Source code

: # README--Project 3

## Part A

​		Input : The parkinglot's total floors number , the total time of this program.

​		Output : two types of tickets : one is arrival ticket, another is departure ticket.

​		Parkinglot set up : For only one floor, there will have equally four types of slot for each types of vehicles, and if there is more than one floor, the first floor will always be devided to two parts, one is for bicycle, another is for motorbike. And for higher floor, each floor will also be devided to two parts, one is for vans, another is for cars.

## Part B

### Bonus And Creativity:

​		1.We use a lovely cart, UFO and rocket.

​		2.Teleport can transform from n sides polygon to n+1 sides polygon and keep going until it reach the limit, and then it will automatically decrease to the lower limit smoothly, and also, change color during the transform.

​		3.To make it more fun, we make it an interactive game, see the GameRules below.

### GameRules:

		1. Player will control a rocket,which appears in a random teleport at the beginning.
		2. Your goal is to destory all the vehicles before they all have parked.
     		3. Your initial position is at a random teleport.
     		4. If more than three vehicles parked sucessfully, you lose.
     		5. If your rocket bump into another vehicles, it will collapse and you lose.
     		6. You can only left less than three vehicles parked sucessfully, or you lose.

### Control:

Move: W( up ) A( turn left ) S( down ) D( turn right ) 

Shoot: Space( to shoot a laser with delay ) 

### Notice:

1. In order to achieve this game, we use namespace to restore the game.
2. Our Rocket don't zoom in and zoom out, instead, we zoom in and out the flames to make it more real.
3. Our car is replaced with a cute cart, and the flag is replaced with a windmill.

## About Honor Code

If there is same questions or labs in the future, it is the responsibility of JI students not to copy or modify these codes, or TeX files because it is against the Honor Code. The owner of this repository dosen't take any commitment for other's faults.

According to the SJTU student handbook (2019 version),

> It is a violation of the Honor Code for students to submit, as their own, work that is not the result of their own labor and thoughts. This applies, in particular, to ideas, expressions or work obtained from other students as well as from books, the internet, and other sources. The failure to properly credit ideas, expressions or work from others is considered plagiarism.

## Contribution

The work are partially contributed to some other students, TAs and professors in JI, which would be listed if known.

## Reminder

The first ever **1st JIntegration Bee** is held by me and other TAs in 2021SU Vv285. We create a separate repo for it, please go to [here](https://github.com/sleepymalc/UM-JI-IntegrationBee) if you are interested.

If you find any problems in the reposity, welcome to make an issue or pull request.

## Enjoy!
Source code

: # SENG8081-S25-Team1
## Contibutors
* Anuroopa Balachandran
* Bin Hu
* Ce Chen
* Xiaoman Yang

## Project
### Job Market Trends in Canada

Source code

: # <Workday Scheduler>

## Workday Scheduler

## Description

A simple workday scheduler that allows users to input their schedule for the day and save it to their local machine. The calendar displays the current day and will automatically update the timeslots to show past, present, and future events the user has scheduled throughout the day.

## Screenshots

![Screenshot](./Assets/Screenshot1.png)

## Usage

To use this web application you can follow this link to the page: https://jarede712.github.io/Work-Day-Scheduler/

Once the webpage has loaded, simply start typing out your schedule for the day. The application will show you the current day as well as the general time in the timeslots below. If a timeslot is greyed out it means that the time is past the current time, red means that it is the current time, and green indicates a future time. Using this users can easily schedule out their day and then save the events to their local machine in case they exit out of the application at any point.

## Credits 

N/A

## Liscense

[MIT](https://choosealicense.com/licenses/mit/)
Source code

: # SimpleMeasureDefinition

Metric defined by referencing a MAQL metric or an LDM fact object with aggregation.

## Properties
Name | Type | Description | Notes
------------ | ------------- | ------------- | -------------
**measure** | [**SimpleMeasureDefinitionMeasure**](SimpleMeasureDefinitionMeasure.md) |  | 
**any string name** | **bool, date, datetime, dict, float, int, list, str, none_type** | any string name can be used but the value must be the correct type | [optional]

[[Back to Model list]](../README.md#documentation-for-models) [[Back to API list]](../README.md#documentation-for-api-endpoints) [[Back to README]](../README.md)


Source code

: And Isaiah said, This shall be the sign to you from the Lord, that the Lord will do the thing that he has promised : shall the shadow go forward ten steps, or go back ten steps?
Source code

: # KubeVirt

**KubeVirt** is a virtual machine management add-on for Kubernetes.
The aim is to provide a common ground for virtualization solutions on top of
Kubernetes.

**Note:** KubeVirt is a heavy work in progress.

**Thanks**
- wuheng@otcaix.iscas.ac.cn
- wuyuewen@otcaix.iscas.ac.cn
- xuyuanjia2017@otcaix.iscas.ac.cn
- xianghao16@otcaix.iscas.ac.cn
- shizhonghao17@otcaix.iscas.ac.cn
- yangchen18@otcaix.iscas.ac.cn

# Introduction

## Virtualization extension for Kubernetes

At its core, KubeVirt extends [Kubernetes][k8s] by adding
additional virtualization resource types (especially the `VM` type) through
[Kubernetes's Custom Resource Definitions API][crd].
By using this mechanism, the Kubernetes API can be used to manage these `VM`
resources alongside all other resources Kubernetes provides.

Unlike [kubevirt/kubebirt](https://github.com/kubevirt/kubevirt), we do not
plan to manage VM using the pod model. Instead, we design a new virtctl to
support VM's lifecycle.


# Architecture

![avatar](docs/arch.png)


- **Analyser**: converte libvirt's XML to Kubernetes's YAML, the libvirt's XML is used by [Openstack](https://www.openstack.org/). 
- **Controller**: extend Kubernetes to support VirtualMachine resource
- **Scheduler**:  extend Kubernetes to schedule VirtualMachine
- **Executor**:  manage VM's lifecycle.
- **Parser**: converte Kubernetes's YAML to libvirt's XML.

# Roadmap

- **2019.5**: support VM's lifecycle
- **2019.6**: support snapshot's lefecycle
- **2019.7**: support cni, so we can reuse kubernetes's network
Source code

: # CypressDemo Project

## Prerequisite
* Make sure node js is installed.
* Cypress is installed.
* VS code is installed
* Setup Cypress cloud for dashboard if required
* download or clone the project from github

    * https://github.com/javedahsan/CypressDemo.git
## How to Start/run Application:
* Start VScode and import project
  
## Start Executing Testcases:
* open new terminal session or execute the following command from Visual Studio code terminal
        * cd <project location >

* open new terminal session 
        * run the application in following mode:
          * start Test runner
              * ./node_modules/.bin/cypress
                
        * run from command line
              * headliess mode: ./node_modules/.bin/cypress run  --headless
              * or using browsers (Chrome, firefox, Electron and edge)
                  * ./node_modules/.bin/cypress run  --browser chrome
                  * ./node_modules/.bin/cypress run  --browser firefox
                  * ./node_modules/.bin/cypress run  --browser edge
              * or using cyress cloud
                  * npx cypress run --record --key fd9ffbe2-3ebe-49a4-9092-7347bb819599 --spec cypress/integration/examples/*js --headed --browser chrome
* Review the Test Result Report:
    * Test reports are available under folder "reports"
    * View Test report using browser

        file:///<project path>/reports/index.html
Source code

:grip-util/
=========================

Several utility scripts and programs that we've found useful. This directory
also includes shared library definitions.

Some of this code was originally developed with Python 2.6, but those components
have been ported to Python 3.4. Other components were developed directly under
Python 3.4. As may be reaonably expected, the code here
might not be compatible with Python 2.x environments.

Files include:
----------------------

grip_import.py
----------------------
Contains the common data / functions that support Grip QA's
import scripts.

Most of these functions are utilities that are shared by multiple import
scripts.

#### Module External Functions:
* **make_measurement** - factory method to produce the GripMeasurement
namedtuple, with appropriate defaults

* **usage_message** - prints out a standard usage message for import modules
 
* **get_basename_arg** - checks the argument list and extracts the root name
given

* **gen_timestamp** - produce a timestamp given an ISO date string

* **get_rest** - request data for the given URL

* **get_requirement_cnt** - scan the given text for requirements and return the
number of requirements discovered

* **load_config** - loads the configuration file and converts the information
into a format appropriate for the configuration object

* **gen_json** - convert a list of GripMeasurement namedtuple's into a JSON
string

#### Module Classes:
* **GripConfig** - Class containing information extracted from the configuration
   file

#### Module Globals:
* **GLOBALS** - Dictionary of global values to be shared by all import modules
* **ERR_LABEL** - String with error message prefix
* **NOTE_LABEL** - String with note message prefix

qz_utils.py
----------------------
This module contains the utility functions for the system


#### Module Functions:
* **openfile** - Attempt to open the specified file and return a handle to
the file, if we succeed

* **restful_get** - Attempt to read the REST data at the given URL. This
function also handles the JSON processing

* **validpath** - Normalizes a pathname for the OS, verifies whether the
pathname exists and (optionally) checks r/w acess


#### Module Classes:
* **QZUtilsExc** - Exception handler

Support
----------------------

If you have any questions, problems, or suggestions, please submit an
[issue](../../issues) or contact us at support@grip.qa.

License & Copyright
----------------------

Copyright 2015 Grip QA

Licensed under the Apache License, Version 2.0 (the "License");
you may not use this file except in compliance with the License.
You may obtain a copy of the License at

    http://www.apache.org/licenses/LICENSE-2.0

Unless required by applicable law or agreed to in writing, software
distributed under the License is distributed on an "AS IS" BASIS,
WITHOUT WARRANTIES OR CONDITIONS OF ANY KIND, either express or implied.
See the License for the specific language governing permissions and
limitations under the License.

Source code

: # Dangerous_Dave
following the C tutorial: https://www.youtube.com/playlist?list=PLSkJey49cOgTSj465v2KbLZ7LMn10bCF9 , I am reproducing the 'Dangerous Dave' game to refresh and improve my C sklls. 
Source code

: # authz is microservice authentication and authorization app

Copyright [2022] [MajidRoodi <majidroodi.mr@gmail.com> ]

───

WHAT THE TASK REQUIRES ▸ Your answer should be the lines of the listing above between the line holding "support VM's lifecycle." and the line holding "- **Controller**: extend", inclusive, restated word for word and alone.

TASK ANSWER ▸
support VM's lifecycle.


# Architecture

![avatar](docs/arch.png)


- **Analyser**: converte libvirt's XML to Kubernetes's YAML, the libvirt's XML is used by [Openstack](https://www.openstack.org/). 
- **Controller**: extend Kubernetes to support VirtualMachine resource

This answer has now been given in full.